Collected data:
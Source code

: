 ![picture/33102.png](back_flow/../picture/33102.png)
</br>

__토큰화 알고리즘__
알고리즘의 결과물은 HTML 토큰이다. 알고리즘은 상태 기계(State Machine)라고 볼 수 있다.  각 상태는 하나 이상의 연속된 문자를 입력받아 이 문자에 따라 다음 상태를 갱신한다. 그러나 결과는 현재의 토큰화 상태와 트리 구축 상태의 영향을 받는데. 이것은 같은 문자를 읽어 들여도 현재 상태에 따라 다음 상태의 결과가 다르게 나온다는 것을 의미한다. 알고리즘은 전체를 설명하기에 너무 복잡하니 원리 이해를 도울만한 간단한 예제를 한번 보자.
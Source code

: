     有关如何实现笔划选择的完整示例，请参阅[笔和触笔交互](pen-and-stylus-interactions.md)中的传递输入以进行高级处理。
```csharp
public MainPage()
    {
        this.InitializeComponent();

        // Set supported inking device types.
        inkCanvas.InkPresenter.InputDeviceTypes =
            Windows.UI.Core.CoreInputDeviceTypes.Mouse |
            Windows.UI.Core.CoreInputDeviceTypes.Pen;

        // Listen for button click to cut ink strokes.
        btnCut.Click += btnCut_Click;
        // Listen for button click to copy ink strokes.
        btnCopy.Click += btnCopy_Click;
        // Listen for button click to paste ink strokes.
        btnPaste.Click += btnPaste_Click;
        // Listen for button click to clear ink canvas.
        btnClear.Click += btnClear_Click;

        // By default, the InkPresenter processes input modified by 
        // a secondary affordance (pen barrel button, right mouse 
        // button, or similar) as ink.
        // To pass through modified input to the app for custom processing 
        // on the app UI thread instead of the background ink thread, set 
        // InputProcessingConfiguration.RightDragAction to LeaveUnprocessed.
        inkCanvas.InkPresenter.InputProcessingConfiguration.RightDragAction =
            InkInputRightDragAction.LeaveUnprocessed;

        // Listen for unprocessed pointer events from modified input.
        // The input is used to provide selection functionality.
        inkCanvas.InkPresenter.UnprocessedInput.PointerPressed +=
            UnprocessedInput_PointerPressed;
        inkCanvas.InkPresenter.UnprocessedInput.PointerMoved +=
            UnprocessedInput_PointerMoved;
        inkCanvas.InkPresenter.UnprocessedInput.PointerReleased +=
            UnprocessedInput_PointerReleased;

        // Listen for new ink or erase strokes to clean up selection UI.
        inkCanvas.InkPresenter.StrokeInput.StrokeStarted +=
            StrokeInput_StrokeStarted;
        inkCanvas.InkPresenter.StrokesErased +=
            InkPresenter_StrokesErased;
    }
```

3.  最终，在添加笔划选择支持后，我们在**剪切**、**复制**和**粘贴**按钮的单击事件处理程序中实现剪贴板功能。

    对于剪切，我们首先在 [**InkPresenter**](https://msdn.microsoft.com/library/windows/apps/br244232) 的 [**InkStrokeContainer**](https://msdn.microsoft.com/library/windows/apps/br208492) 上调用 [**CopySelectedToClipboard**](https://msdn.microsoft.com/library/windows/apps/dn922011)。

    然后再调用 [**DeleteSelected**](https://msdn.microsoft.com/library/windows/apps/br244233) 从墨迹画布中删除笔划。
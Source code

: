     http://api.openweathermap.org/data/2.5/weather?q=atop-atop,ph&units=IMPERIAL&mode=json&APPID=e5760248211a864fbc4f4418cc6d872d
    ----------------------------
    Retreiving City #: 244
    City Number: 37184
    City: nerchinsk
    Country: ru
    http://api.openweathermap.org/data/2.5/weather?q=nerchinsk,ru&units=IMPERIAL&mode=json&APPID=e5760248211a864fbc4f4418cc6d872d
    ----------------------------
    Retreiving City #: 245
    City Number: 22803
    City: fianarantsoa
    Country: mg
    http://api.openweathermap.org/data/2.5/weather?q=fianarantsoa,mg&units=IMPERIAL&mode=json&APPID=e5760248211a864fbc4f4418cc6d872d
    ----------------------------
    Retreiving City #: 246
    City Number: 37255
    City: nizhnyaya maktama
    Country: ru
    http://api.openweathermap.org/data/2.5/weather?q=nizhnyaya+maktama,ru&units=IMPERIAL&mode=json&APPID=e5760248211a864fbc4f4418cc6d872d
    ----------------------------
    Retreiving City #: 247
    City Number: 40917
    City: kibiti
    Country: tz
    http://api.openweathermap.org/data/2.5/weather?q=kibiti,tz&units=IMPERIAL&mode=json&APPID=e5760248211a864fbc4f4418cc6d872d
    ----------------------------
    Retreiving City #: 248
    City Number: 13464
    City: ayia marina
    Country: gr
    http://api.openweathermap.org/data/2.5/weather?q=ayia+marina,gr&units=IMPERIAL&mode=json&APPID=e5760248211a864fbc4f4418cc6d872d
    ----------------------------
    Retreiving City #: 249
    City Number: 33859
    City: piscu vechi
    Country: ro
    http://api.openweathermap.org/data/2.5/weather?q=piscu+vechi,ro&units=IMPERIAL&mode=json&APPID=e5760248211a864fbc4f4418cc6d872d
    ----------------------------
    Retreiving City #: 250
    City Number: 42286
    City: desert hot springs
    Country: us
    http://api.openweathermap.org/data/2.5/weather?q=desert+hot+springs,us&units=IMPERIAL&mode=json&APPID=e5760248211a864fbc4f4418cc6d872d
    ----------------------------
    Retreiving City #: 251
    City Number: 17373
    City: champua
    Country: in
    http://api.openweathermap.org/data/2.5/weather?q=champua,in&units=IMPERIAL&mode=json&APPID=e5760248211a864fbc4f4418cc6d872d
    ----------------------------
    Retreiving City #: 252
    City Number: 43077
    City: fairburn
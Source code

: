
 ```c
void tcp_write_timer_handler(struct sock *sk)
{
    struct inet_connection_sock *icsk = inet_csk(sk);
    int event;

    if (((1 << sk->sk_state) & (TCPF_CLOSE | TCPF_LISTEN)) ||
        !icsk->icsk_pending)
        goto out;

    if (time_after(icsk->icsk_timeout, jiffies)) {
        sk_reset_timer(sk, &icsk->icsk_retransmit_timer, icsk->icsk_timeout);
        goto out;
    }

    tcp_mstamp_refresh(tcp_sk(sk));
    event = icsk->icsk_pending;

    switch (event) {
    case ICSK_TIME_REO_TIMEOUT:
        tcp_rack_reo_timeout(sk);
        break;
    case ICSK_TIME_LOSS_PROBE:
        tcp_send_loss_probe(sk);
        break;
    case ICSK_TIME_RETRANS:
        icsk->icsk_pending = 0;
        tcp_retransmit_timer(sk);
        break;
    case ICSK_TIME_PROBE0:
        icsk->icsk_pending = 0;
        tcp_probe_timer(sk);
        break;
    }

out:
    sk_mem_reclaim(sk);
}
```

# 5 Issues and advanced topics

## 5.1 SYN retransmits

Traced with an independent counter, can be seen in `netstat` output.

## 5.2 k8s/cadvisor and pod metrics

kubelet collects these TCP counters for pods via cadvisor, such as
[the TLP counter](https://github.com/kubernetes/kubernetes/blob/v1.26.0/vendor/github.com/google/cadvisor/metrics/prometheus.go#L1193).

== PROMPT ==
The expected output is every record, repeated exactly.

== WORKED SOLUTION ==
Source code

: ![picture/33102.png](back_flow/../picture/33102.png)
</br>

__토큰화 알고리즘__
알고리즘의 결과물은 HTML 토큰이다. 알고리즘은 상태 기계(State Machine)라고 볼 수 있다.  각 상태는 하나 이상의 연속된 문자를 입력받아 이 문자에 따라 다음 상태를 갱신한다. 그러나 결과는 현재의 토큰화 상태와 트리 구축 상태의 영향을 받는데. 이것은 같은 문자를 읽어 들여도 현재 상태에 따라 다음 상태의 결과가 다르게 나온다는 것을 의미한다. 알고리즘은 전체를 설명하기에 너무 복잡하니 원리 이해를 도울만한 간단한 예제를 한번 보자.
Source code

:     有关如何实现笔划选择的完整示例，请参阅[笔和触笔交互](pen-and-stylus-interactions.md)中的传递输入以进行高级处理。
```csharp
public MainPage()
    {
        this.InitializeComponent();

        // Set supported inking device types.
        inkCanvas.InkPresenter.InputDeviceTypes =
            Windows.UI.Core.CoreInputDeviceTypes.Mouse |
            Windows.UI.Core.CoreInputDeviceTypes.Pen;

        // Listen for button click to cut ink strokes.
        btnCut.Click += btnCut_Click;
        // Listen for button click to copy ink strokes.
        btnCopy.Click += btnCopy_Click;
        // Listen for button click to paste ink strokes.
        btnPaste.Click += btnPaste_Click;
        // Listen for button click to clear ink canvas.
        btnClear.Click += btnClear_Click;

        // By default, the InkPresenter processes input modified by 
        // a secondary affordance (pen barrel button, right mouse 
        // button, or similar) as ink.
        // To pass through modified input to the app for custom processing 
        // on the app UI thread instead of the background ink thread, set 
        // InputProcessingConfiguration.RightDragAction to LeaveUnprocessed.
        inkCanvas.InkPresenter.InputProcessingConfiguration.RightDragAction =
            InkInputRightDragAction.LeaveUnprocessed;

        // Listen for unprocessed pointer events from modified input.
        // The input is used to provide selection functionality.
        inkCanvas.InkPresenter.UnprocessedInput.PointerPressed +=
            UnprocessedInput_PointerPressed;
        inkCanvas.InkPresenter.UnprocessedInput.PointerMoved +=
            UnprocessedInput_PointerMoved;
        inkCanvas.InkPresenter.UnprocessedInput.PointerReleased +=
            UnprocessedInput_PointerReleased;

        // Listen for new ink or erase strokes to clean up selection UI.
        inkCanvas.InkPresenter.StrokeInput.StrokeStarted +=
            StrokeInput_StrokeStarted;
        inkCanvas.InkPresenter.StrokesErased +=
            InkPresenter_StrokesErased;
    }
```

3.  最终，在添加笔划选择支持后，我们在**剪切**、**复制**和**粘贴**按钮的单击事件处理程序中实现剪贴板功能。

    对于剪切，我们首先在 [**InkPresenter**](https://msdn.microsoft.com/library/windows/apps/br244232) 的 [**InkStrokeContainer**](https://msdn.microsoft.com/library/windows/apps/br208492) 上调用 [**CopySelectedToClipboard**](https://msdn.microsoft.com/library/windows/apps/dn922011)。

    然后再调用 [**DeleteSelected**](https://msdn.microsoft.com/library/windows/apps/br244233) 从墨迹画布中删除笔划。
Source code

:     http://api.openweathermap.org/data/2.5/weather?q=atop-atop,ph&units=IMPERIAL&mode=json&APPID=e5760248211a864fbc4f4418cc6d872d
    ----------------------------
    Retreiving City #: 244
    City Number: 37184
    City: nerchinsk
    Country: ru
    http://api.openweathermap.org/data/2.5/weather?q=nerchinsk,ru&units=IMPERIAL&mode=json&APPID=e5760248211a864fbc4f4418cc6d872d
    ----------------------------
    Retreiving City #: 245
    City Number: 22803
    City: fianarantsoa
    Country: mg
    http://api.openweathermap.org/data/2.5/weather?q=fianarantsoa,mg&units=IMPERIAL&mode=json&APPID=e5760248211a864fbc4f4418cc6d872d
    ----------------------------
    Retreiving City #: 246
    City Number: 37255
    City: nizhnyaya maktama
    Country: ru
    http://api.openweathermap.org/data/2.5/weather?q=nizhnyaya+maktama,ru&units=IMPERIAL&mode=json&APPID=e5760248211a864fbc4f4418cc6d872d
    ----------------------------
    Retreiving City #: 247
    City Number: 40917
    City: kibiti
    Country: tz
    http://api.openweathermap.org/data/2.5/weather?q=kibiti,tz&units=IMPERIAL&mode=json&APPID=e5760248211a864fbc4f4418cc6d872d
    ----------------------------
    Retreiving City #: 248
    City Number: 13464
    City: ayia marina
    Country: gr
    http://api.openweathermap.org/data/2.5/weather?q=ayia+marina,gr&units=IMPERIAL&mode=json&APPID=e5760248211a864fbc4f4418cc6d872d
    ----------------------------
    Retreiving City #: 249
    City Number: 33859
    City: piscu vechi
    Country: ro
    http://api.openweathermap.org/data/2.5/weather?q=piscu+vechi,ro&units=IMPERIAL&mode=json&APPID=e5760248211a864fbc4f4418cc6d872d
    ----------------------------
    Retreiving City #: 250
    City Number: 42286
    City: desert hot springs
    Country: us
    http://api.openweathermap.org/data/2.5/weather?q=desert+hot+springs,us&units=IMPERIAL&mode=json&APPID=e5760248211a864fbc4f4418cc6d872d
    ----------------------------
    Retreiving City #: 251
    City Number: 17373
    City: champua
    Country: in
    http://api.openweathermap.org/data/2.5/weather?q=champua,in&units=IMPERIAL&mode=json&APPID=e5760248211a864fbc4f4418cc6d872d
    ----------------------------
    Retreiving City #: 252
    City Number: 43077
    City: fairburn
Source code

:
 ```c
void tcp_write_timer_handler(struct sock *sk)
{
    struct inet_connection_sock *icsk = inet_csk(sk);
    int event;

    if (((1 << sk->sk_state) & (TCPF_CLOSE | TCPF_LISTEN)) ||
        !icsk->icsk_pending)
        goto out;

    if (time_after(icsk->icsk_timeout, jiffies)) {
        sk_reset_timer(sk, &icsk->icsk_retransmit_timer, icsk->icsk_timeout);
        goto out;
    }

    tcp_mstamp_refresh(tcp_sk(sk));
    event = icsk->icsk_pending;

    switch (event) {
    case ICSK_TIME_REO_TIMEOUT:
        tcp_rack_reo_timeout(sk);
        break;
    case ICSK_TIME_LOSS_PROBE:
        tcp_send_loss_probe(sk);
        break;
    case ICSK_TIME_RETRANS:
        icsk->icsk_pending = 0;
        tcp_retransmit_timer(sk);
        break;
    case ICSK_TIME_PROBE0:
        icsk->icsk_pending = 0;
        tcp_probe_timer(sk);
        break;
    }

out:
    sk_mem_reclaim(sk);
}
```

# 5 Issues and advanced topics

## 5.1 SYN retransmits

Traced with an independent counter, can be seen in `netstat` output.

## 5.2 k8s/cadvisor and pod metrics

kubelet collects these TCP counters for pods via cadvisor, such as
[the TLP counter](https://github.com/kubernetes/kubernetes/blob/v1.26.0/vendor/github.com/google/cadvisor/metrics/prometheus.go#L1193).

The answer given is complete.